Old Music Night and Day

In the book I discuss the "whole album" fad, as popularised by ATP and its Don't Look Back series, then copied by everybody under the sun. Wondering aloud who first invented this live entertainment format, I conclude that as far as anybody can tell, it was Cheap Trick, who promoted the late 90s reissues of their albums with a series of gigs in various US cities where they performed a reissued album all the way through in its original track sequence (in the case of Live At Budokan, with the singer exactly replicating the deliberately stilted stage banter addressed to the Japanese audience, which had become much-loved by Cheap Trick fans in the US).

However it's come to my notice that somebody else may have got there first -- the Man of the Moment himself, Mr David Bowie. 

For his 1978 tour, Bowie prepared a set full of all the "New Music Night and Day" that he'd  developed in Berlin, i.e. songs from  Low and 'Heroes' . But  according to the Golden Years fan site, he "made the whole show more palatable by including a major slice of the Ziggy Stardust album". (He didn't quite go as far as resurrect a character he'd killed off, though, because he doesn't appear to have to have dressed the part, just played the fan-favourite tunes).

So the tour ended up a mixture of New Music Night and Day and Old Music Night and Day.

In a 1980 NME interview with Bowie, journalist Angus MacKinnon expressed his fan's disappointment with this auto-archive-raiding move, admitting that he had reacted to it harshly at the time as a nostalgic pander to the star's fan base, a cop out vis-a-vis the Berlin-exile-era Enovations. "I did feel a vague sense of betrayal... I just felt you were very consciously trying to recover your old audience again - a move that seemed to cancel out the validity of the newer material....  a bit of a cheap trick."

Bowie replies:  "I think it was rather to do with two ideas that I felt strongly.
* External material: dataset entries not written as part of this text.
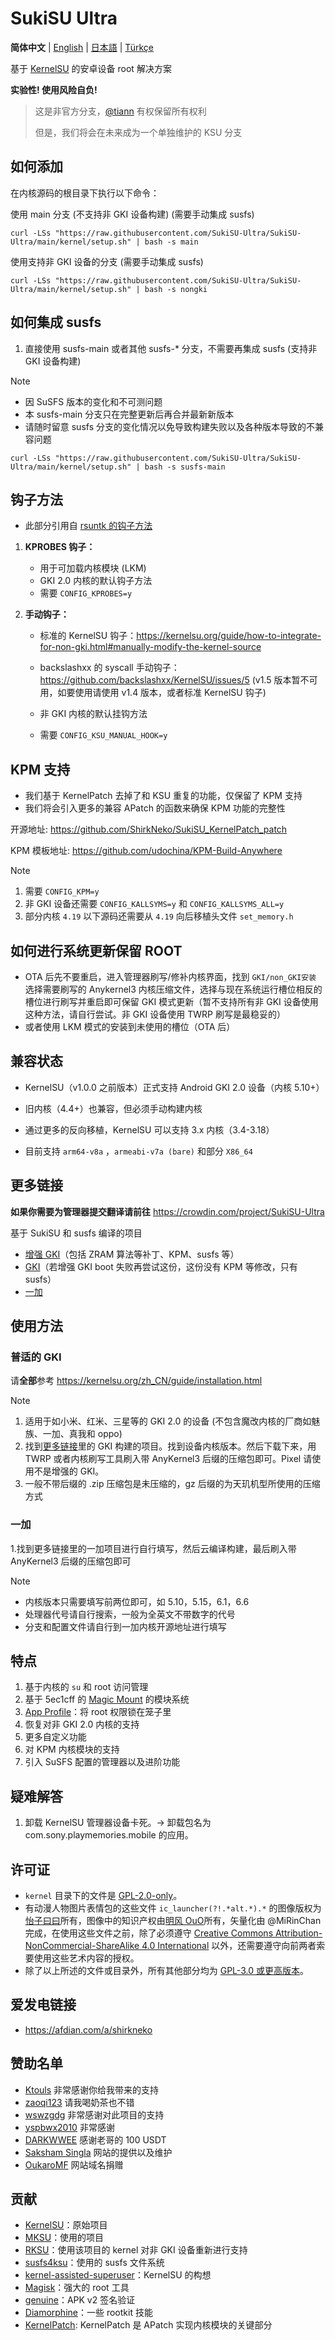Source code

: # SukiSU Ultra

**简体中文** | [English](README-en.md) | [日本語](README-ja.md) | [Türkçe](README-tr.md)

基于 [KernelSU](https://github.com/tiann/KernelSU) 的安卓设备 root 解决方案

**实验性! 使用风险自负!**

> 这是非官方分支，[@tiann](https://github.com/tiann) 有权保留所有权利
>
> 但是，我们将会在未来成为一个单独维护的 KSU 分支

## 如何添加

在内核源码的根目录下执行以下命令：

使用 main 分支 (不支持非 GKI 设备构建) (需要手动集成 susfs)

```
curl -LSs "https://raw.githubusercontent.com/SukiSU-Ultra/SukiSU-Ultra/main/kernel/setup.sh" | bash -s main
```

使用支持非 GKI 设备的分支 (需要手动集成 susfs)

```
curl -LSs "https://raw.githubusercontent.com/SukiSU-Ultra/SukiSU-Ultra/main/kernel/setup.sh" | bash -s nongki
```

## 如何集成 susfs

1. 直接使用 susfs-main 或者其他 susfs-\* 分支，不需要再集成 susfs (支持非 GKI 设备构建)

> [!Note]
>
> - 因 SuSFS 版本的变化和不可测问题
> - 本 susfs-main 分支只在完整更新后再合并最新新版本
> - 请随时留意 susfs 分支的变化情况以免导致构建失败以及各种版本导致的不兼容问题

```
curl -LSs "https://raw.githubusercontent.com/SukiSU-Ultra/SukiSU-Ultra/main/kernel/setup.sh" | bash -s susfs-main
```

## 钩子方法

- 此部分引用自 [rsuntk 的钩子方法](https://github.com/rsuntk/KernelSU)

1. **KPROBES 钩子：**

   - 用于可加载内核模块 (LKM)
   - GKI 2.0 内核的默认钩子方法
   - 需要 `CONFIG_KPROBES=y`

2. **手动钩子：**

   - 标准的 KernelSU 钩子：https://kernelsu.org/guide/how-to-integrate-for-non-gki.html#manually-modify-the-kernel-source

   - backslashxx 的 syscall 手动钩子：https://github.com/backslashxx/KernelSU/issues/5 (v1.5 版本暂不可用，如要使用请使用 v1.4 版本，或者标准 KernelSU 钩子)

   - 非 GKI 内核的默认挂钩方法
   - 需要 `CONFIG_KSU_MANUAL_HOOK=y`

## KPM 支持

- 我们基于 KernelPatch 去掉了和 KSU 重复的功能，仅保留了 KPM 支持
- 我们将会引入更多的兼容 APatch 的函数来确保 KPM 功能的完整性

开源地址: https://github.com/ShirkNeko/SukiSU_KernelPatch_patch

KPM 模板地址: https://github.com/udochina/KPM-Build-Anywhere

> [!Note]
>
> 1. 需要 `CONFIG_KPM=y`
> 2. 非 GKI 设备还需要 `CONFIG_KALLSYMS=y` 和 `CONFIG_KALLSYMS_ALL=y`
> 3. 部分内核 `4.19` 以下源码还需要从 `4.19` 向后移植头文件 `set_memory.h`

## 如何进行系统更新保留 ROOT

- OTA 后先不要重启，进入管理器刷写/修补内核界面，找到 `GKI/non_GKI安装` 选择需要刷写的 Anykernel3 内核压缩文件，选择与现在系统运行槽位相反的槽位进行刷写并重启即可保留 GKI 模式更新（暂不支持所有非 GKI 设备使用这种方法，请自行尝试。非 GKI 设备使用 TWRP 刷写是最稳妥的）
- 或者使用 LKM 模式的安装到未使用的槽位（OTA 后）

## 兼容状态

- KernelSU（v1.0.0 之前版本）正式支持 Android GKI 2.0 设备（内核 5.10+）

- 旧内核（4.4+）也兼容，但必须手动构建内核

- 通过更多的反向移植，KernelSU 可以支持 3.x 内核（3.4-3.18）

- 目前支持 `arm64-v8a` ，`armeabi-v7a (bare)` 和部分 `X86_64`

## 更多链接

**如果你需要为管理器提交翻译请前往** https://crowdin.com/project/SukiSU-Ultra

基于 SukiSU 和 susfs 编译的项目

- [增强 GKI](https://github.com/ShirkNeko/GKI_KernelSU_SUSFS)（包括 ZRAM 算法等补丁、KPM、susfs 等）
- [GKI](https://github.com/MiRinFork/GKI_SukiSU_SUSFS/releases)（若增强 GKI boot 失败再尝试这份，这份没有 KPM 等修改，只有 susfs）
- [一加](https://github.com/ShirkNeko/Action_OnePlus_MKSU_SUSFS)

## 使用方法

### 普适的 GKI

请**全部**参考 https://kernelsu.org/zh_CN/guide/installation.html

> [!Note]
>
> 1. 适用于如小米、红米、三星等的 GKI 2.0 的设备 (不包含魔改内核的厂商如魅族、一加、真我和 oppo)
> 2. 找到[更多链接](#%E6%9B%B4%E5%A4%9A%E9%93%BE%E6%8E%A5)里的 GKI 构建的项目。找到设备内核版本。然后下载下来，用 TWRP 或者内核刷写工具刷入带 AnyKernel3 后缀的压缩包即可。Pixel 请使用不是增强的 GKI。
> 3. 一般不带后缀的 .zip 压缩包是未压缩的，gz 后缀的为天玑机型所使用的压缩方式

### 一加

1.找到更多链接里的一加项目进行自行填写，然后云编译构建，最后刷入带 AnyKernel3 后缀的压缩包即可

> [!Note]
>
> - 内核版本只需要填写前两位即可，如 5.10，5.15，6.1，6.6
> - 处理器代号请自行搜索，一般为全英文不带数字的代号
> - 分支和配置文件请自行到一加内核开源地址进行填写

## 特点

1. 基于内核的 `su` 和 root 访问管理
2. 基于 5ec1cff 的 [Magic Mount](https://github.com/5ec1cff/KernelSU) 的模块系统
3. [App Profile](https://kernelsu.org/guide/app-profile.html)：将 root 权限锁在笼子里
4. 恢复对非 GKI 2.0 内核的支持
5. 更多自定义功能
6. 对 KPM 内核模块的支持
7. 引入 SuSFS 配置的管理器以及进阶功能

## 疑难解答

1. 卸载 KernelSU 管理器设备卡死。→ 卸载包名为 com.sony.playmemories.mobile 的应用。

## 许可证

- `kernel` 目录下的文件是 [GPL-2.0-only](https://www.gnu.org/licenses/old-licenses/gpl-2.0.en.html)。
- 有动漫人物图片表情包的这些文件 `ic_launcher(?!.*alt.*).*` 的图像版权为[怡子曰曰](https://space.bilibili.com/10545509)所有，图像中的知识产权由[明风 OuO](https://space.bilibili.com/274939213)所有，矢量化由 @MiRinChan 完成，在使用这些文件之前，除了必须遵守 [Creative Commons Attribution-NonCommercial-ShareAlike 4.0 International](https://creativecommons.org/licenses/by-nc-sa/4.0/legalcode.txt) 以外，还需要遵守向前两者索要使用这些艺术内容的授权。
- 除了以上所述的文件或目录外，所有其他部分均为 [GPL-3.0 或更高版本](https://www.gnu.org/licenses/gpl-3.0.html)。

## 爱发电链接

- https://afdian.com/a/shirkneko

## 赞助名单

- [Ktouls](https://github.com/Ktouls) 非常感谢你给我带来的支持
- [zaoqi123](https://github.com/zaoqi123) 请我喝奶茶也不错
- [wswzgdg](https://github.com/wswzgdg) 非常感谢对此项目的支持
- [yspbwx2010](https://github.com/yspbwx2010) 非常感谢
- [DARKWWEE](https://github.com/DARKWWEE) 感谢老哥的 100 USDT
- [Saksham Singla](https://github.com/TypeFlu) 网站的提供以及维护
- [OukaroMF](https://github.com/OukaroMF) 网站域名捐赠

## 贡献

- [KernelSU](https://github.com/tiann/KernelSU)：原始项目
- [MKSU](https://github.com/5ec1cff/KernelSU)：使用的项目
- [RKSU](https://github.com/rsuntk/KernelsU)：使用该项目的 kernel 对非 GKI 设备重新进行支持
- [susfs4ksu](https://gitlab.com/simonpunk/susfs4ksu)：使用的 susfs 文件系统
- [kernel-assisted-superuser](https://git.zx2c4.com/kernel-assisted-superuser/about/)：KernelSU 的构想
- [Magisk](https://github.com/topjohnwu/Magisk)：强大的 root 工具
- [genuine](https://github.com/brevent/genuine/)：APK v2 签名验证
- [Diamorphine](https://github.com/m0nad/Diamorphine)：一些 rootkit 技能
- [KernelPatch](https://github.com/bmax121/KernelPatch): KernelPatch 是 APatch 实现内核模块的关键部分
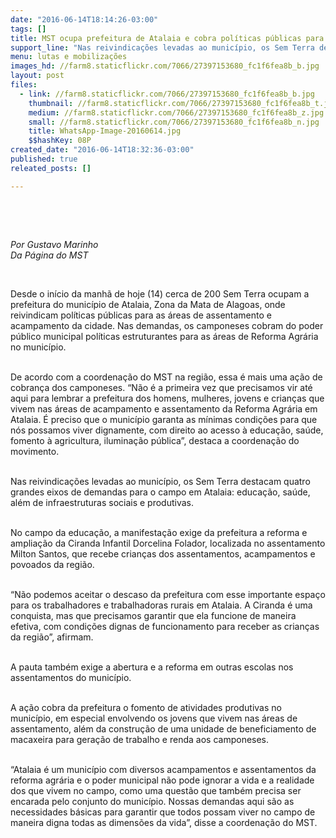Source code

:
 ```yaml
---
date: "2016-06-14T18:14:26-03:00"
tags: []
title: MST ocupa prefeitura de Atalaia e cobra políticas públicas para as áreas de Reforma Agrária
support_line: "Nas reivindicações levadas ao município, os Sem Terra destacam quatro grandes eixos de demandas para o campo em Atalaia: educação, saúde e infraestruturas sociais e produtivas."
menu: lutas e mobilizações
images_hd: //farm8.staticflickr.com/7066/27397153680_fc1f6fea8b_b.jpg
layout: post
files:
  - link: //farm8.staticflickr.com/7066/27397153680_fc1f6fea8b_b.jpg
    thumbnail: //farm8.staticflickr.com/7066/27397153680_fc1f6fea8b_t.jpg
    medium: //farm8.staticflickr.com/7066/27397153680_fc1f6fea8b_z.jpg
    small: //farm8.staticflickr.com/7066/27397153680_fc1f6fea8b_n.jpg
    title: WhatsApp-Image-20160614.jpg
    $$hashKey: 08P
created_date: "2016-06-14T18:32:36-03:00"
published: true
releated_posts: []

---
```

<p>&nbsp;</p>

<p>&nbsp;</p>

<p><em>Por Gustavo Marinho<br />
Da P&aacute;gina do MST</em></p>

<p>&nbsp;</p>

<p>Desde o in&iacute;cio da manh&atilde; de hoje (14) cerca de 200 Sem Terra ocupam a prefeitura do munic&iacute;pio de Atalaia, Zona da Mata de Alagoas, onde reivindicam pol&iacute;ticas p&uacute;blicas para as &aacute;reas de assentamento e acampamento da cidade. Nas demandas, os camponeses cobram do poder p&uacute;blico municipal pol&iacute;ticas estruturantes para as &aacute;reas de Reforma Agr&aacute;ria no munic&iacute;pio.</p>

<p><br />
De acordo com a coordena&ccedil;&atilde;o do MST na regi&atilde;o, essa &eacute; mais uma a&ccedil;&atilde;o de cobran&ccedil;a dos camponeses. &ldquo;N&atilde;o &eacute; a primeira vez que precisamos vir at&eacute; aqui para lembrar a prefeitura dos homens, mulheres, jovens e crian&ccedil;as que vivem nas &aacute;reas de acampamento e assentamento da Reforma Agr&aacute;ria em Atalaia. &Eacute; preciso que o munic&iacute;pio garanta as m&iacute;nimas condi&ccedil;&otilde;es para que n&oacute;s possamos viver dignamente, com direito ao acesso &agrave; educa&ccedil;&atilde;o, sa&uacute;de, fomento &agrave; agricultura, ilumina&ccedil;&atilde;o p&uacute;blica&rdquo;, destaca a coordena&ccedil;&atilde;o do movimento.</p>

<p><br />
Nas reivindica&ccedil;&otilde;es levadas ao munic&iacute;pio, os Sem Terra destacam quatro grandes eixos de demandas para o campo em Atalaia: educa&ccedil;&atilde;o, sa&uacute;de, al&eacute;m de infraestruturas sociais e produtivas.</p>

<p><br />
No campo da educa&ccedil;&atilde;o, a manifesta&ccedil;&atilde;o exige da prefeitura a reforma e amplia&ccedil;&atilde;o da Ciranda Infantil Dorcelina Folador, localizada no assentamento Milton Santos, que recebe crian&ccedil;as dos assentamentos, acampamentos e povoados da regi&atilde;o.</p>

<p><br />
&ldquo;N&atilde;o podemos aceitar o descaso da prefeitura com esse importante espa&ccedil;o para os trabalhadores e trabalhadoras rurais em Atalaia. A Ciranda &eacute; uma conquista, mas que precisamos garantir que ela funcione de maneira efetiva, com condi&ccedil;&otilde;es dignas de funcionamento para receber as crian&ccedil;as da regi&atilde;o&rdquo;, afirmam.</p>

<p><br />
A pauta tamb&eacute;m exige a abertura e a reforma em outras escolas nos assentamentos do munic&iacute;pio.</p>

<p><br />
A a&ccedil;&atilde;o cobra da prefeitura o fomento de atividades produtivas no munic&iacute;pio, em especial envolvendo os jovens que vivem nas &aacute;reas de assentamento, al&eacute;m da constru&ccedil;&atilde;o de uma unidade de beneficiamento de macaxeira para gera&ccedil;&atilde;o de trabalho e renda aos camponeses.</p>

<p><br />
&ldquo;Atalaia &eacute; um munic&iacute;pio com diversos acampamentos e assentamentos da reforma agr&aacute;ria e o poder municipal n&atilde;o pode ignorar a vida e a realidade dos que vivem no campo, como uma quest&atilde;o que tamb&eacute;m precisa ser encarada pelo conjunto do munic&iacute;pio. Nossas demandas aqui s&atilde;o as necessidades b&aacute;sicas para garantir que todos possam viver no campo de maneira digna todas as dimens&otilde;es da vida&rdquo;, disse a coordena&ccedil;&atilde;o do MST.</p>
One was that I actually wanted to play [the] 'Ziggy' album from top to bottom, from bottom to top, one to nine, because I suddenly found it again an enjoyable piece of music to listen to, having not done it for quite a few years on stage. So there was pure personal enjoyment value in there. On the other hand, I'm only too willing to admit to the number of people who come to see me to hear a lot of those old songs and without any hesitation I'm quite willing to play them. I will also play the things I'm doing currently. But I have absolutely no qualms about playing older things of mine that people like."

So that's the side of Bowie that's showbiz, a trouper, give the punters what they want, "bums on seats", etc, rather than the art-rock frontiersman and edge-chaser dragging his audience with him into the future. 

But  "Ziggy' from top to bottom, from bottom to top, one to nine" --if he literally did play Ziggy Stardust in sequence on that tour, he invented the Whole Album phenomenon -- almost two decades in advance of  Cheap Trick. ("A bit of a cheap trick" in a different sense to how Angus Mackinnon meant it).